If we can ever get phones to have functioning AI the journaling should happen mostly automatically. Apple should already be able to guess my mood given that I wear a AW 23 hours a day and have my phone with me at all times. It should be able to very accurately guess the important high points of the day.
I’ve actually been loving logging my mood and never miss a prompt. It’s actually really insightful to look back and see patterns and trends. I think the journal will be similar and expect so use it regularly as well, even as someone who’s never been inclined to journal.
Jesus christ. Having AI automatically “journal” is completely antithetical to what journaling, and the reflection it encourages to do, is about. Not everything has to be automated and take minimal effort.
yes, thats what I’m afraid of. Currently I am using pages to write journals myself, and I frequently use tables, different highlighting tools as well as insert images in to pages documents. wonder how journal app will do compare to pages.

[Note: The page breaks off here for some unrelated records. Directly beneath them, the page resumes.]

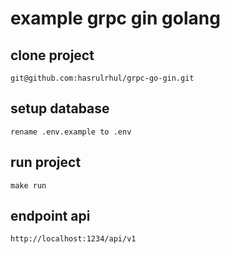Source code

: # example grpc gin golang

## clone project

```
git@github.com:hasrulrhul/grpc-go-gin.git
```

## setup database

```rename .env.example to .env```

## run project

```
make run
```

## endpoint api

```
http://localhost:1234/api/v1
```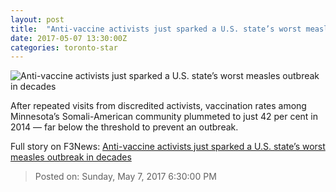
 ```yaml
---
layout: post
title:  "Anti-vaccine activists just sparked a U.S. state’s worst measles outbreak in decades"
date: 2017-05-07 13:30:00Z
categories: toronto-star
---
```


![Anti-vaccine activists just sparked a U.S. state’s worst measles outbreak in decades](https://www.thestar.com/content/dam/thestar/news/world/2017/05/07/anti-vaccine-activists-just-sparked-a-us-states-worst-measles-outbreak-in-decades/measles2.jpg)

After repeated visits from discredited activists, vaccination rates among Minnesota’s Somali-American community plummeted to just 42 per cent in 2014 — far below the threshold to prevent an outbreak.


Full story on F3News: [Anti-vaccine activists just sparked a U.S. state’s worst measles outbreak in decades](http://www.f3nws.com/n/MBAChB)

> Posted on: Sunday, May 7, 2017 6:30:00 PM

It just needs better prompts tbh
rn the prompts all sound like/r/AskReddit titlesI mean, it’s a brand new feature, the “basicness” will fade with time…
All Apple apps are basic, lacking both in features and customization. That does not fade. It’s why people spend a small fortune buying third party alternatives to Apple’s default apps.
Off the top of my head I can only think of Notability as something I paid for.
Your phone is the only device that both knows you were on the phone with your boyfriend for an hour and that immediately afterward you listened to 11 straight Dashboard Confessional songs.
Dead. Fucking love it
I know I it’s Verge article by looking at the title
I don’t currently journal but I’ll give this a spin when it’s released
Is there any reason to move from Google Keep to it?
Trouble is I use a lot of different devices and not all of them are Apple.